──────── DATA TO PROCESS ────────

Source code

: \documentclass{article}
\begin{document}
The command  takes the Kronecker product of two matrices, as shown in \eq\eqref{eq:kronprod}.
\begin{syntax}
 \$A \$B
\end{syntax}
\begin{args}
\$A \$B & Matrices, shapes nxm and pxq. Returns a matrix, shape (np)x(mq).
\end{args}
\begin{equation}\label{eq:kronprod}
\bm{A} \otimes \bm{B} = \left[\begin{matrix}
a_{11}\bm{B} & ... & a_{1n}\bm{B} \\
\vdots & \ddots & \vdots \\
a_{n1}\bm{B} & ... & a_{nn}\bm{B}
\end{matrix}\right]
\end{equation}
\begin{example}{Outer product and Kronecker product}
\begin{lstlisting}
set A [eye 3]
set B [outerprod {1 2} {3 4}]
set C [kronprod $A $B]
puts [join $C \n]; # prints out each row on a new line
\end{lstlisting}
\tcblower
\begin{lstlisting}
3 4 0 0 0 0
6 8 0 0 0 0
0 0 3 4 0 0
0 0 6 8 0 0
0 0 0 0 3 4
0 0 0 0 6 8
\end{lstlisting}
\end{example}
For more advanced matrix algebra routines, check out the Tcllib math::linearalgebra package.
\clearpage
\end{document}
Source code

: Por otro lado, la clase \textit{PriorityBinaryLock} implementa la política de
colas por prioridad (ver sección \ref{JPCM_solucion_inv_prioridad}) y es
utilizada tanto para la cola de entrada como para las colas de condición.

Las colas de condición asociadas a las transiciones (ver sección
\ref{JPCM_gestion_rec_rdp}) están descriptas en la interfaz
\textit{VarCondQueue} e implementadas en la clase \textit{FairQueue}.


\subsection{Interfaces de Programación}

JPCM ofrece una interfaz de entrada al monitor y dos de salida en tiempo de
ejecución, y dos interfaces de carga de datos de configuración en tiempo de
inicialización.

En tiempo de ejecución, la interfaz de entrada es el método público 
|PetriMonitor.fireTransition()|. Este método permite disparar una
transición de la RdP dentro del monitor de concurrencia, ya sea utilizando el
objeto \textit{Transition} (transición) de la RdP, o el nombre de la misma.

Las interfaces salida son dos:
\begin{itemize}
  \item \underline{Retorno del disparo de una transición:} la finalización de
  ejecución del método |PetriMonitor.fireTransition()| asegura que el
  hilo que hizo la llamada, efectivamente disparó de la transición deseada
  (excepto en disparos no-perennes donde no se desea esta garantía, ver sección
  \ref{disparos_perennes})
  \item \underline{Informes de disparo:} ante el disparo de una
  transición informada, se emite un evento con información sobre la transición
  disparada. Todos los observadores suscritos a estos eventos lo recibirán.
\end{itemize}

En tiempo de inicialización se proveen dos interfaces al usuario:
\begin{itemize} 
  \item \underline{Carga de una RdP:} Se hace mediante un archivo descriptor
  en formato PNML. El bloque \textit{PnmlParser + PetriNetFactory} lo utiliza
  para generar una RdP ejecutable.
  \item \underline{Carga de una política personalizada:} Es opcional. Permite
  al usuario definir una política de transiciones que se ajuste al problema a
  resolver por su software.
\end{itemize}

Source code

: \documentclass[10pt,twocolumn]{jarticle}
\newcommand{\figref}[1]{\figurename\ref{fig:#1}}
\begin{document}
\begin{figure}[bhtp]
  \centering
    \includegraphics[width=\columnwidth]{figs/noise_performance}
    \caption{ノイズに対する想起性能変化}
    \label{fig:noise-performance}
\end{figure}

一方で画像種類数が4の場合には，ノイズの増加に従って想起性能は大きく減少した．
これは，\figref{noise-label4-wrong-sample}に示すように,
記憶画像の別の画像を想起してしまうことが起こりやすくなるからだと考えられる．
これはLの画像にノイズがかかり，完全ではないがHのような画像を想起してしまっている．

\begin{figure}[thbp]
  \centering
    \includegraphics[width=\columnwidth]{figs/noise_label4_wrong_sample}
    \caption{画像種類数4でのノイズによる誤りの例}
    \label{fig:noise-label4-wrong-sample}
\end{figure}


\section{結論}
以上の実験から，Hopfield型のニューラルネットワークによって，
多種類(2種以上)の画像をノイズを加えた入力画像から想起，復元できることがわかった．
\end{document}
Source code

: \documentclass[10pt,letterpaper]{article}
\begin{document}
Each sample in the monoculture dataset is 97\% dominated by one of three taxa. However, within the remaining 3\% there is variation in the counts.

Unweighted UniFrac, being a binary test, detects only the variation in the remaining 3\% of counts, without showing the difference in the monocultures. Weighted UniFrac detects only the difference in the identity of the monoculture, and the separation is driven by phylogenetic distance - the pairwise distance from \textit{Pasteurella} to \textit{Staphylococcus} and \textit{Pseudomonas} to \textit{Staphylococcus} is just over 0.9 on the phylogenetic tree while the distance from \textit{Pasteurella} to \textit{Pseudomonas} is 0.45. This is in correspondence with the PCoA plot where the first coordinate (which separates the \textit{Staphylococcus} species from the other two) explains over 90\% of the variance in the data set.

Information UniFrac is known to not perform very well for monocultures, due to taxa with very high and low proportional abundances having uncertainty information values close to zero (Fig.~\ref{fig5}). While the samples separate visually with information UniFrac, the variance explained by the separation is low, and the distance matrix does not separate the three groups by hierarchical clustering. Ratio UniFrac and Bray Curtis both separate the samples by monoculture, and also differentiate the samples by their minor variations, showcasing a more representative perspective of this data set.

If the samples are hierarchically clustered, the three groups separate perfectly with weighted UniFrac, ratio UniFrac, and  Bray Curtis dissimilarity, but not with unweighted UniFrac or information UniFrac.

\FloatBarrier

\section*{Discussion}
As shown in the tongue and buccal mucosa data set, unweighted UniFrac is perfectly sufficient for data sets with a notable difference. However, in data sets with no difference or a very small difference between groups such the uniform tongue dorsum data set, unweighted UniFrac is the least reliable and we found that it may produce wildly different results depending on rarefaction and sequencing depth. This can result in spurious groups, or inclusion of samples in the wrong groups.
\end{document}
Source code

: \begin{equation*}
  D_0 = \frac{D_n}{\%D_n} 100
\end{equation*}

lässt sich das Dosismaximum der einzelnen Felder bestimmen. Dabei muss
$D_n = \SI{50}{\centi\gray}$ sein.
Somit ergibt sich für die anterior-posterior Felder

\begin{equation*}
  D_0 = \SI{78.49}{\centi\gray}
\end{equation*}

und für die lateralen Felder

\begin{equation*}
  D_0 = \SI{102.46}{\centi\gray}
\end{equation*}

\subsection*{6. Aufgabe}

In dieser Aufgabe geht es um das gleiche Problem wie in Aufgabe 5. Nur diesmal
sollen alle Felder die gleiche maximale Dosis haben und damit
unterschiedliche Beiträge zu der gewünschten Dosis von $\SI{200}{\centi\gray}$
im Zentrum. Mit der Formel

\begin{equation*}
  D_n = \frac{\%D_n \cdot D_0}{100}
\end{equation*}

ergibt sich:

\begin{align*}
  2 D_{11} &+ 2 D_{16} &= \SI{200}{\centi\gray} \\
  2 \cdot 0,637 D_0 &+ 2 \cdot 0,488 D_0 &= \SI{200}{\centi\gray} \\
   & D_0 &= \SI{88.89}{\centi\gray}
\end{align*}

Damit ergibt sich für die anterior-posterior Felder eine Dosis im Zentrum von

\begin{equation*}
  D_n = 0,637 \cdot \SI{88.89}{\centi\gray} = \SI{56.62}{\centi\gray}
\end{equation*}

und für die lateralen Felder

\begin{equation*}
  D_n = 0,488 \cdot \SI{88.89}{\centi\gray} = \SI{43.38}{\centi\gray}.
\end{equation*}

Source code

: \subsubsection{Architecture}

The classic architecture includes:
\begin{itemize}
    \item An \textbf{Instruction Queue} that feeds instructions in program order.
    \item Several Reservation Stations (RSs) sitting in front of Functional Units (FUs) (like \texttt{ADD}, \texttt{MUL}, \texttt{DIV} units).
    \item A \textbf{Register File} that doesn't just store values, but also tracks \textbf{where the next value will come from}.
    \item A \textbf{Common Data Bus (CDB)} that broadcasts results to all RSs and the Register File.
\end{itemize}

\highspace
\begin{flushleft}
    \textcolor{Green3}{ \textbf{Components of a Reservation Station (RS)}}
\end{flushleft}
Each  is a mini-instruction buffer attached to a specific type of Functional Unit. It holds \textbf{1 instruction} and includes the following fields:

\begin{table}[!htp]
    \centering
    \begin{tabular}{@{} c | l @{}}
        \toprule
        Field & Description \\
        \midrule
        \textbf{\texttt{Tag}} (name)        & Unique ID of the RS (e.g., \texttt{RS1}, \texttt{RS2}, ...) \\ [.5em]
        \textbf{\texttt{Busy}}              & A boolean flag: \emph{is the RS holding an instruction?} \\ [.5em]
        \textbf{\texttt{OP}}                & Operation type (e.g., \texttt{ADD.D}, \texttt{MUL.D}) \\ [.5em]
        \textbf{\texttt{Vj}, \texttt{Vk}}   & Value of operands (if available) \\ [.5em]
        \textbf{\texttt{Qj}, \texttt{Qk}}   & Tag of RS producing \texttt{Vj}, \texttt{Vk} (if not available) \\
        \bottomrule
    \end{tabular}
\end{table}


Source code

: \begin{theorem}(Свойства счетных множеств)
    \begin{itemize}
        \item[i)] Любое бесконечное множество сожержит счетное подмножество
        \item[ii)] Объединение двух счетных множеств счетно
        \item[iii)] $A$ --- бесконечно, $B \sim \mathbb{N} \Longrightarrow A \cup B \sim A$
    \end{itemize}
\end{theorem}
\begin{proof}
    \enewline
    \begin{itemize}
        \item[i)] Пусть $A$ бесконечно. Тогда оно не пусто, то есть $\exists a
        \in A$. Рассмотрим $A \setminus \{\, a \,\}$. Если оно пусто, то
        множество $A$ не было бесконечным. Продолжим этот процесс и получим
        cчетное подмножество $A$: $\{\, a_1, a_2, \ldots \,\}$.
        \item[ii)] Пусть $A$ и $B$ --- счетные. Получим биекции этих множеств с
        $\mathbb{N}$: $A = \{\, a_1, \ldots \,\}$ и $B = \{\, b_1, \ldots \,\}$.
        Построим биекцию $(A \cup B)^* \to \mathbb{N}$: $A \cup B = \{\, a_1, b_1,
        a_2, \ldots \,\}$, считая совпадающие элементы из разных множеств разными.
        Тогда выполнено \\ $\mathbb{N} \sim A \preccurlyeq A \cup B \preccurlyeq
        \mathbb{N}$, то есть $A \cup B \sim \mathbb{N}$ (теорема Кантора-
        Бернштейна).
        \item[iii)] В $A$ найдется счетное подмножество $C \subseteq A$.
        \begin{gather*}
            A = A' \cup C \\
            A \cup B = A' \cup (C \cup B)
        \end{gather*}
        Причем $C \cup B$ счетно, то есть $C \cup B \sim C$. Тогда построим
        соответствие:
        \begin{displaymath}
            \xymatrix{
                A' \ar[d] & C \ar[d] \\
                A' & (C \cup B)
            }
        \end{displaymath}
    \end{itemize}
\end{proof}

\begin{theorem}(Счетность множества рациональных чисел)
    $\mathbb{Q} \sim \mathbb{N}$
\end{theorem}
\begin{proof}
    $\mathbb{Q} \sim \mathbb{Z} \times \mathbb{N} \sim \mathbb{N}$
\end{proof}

────────

◆ EXERCISE AIM
Your answer should reproduce each line of the listing that holds the word "política".

◆ ANSWER TO THIS TASK
: Por otro lado, la clase \textit{PriorityBinaryLock} implementa la política de
  \item \underline{Carga de una política personalizada:} Es opcional. Permite
  al usuario definir una política de transiciones que se ajuste al problema a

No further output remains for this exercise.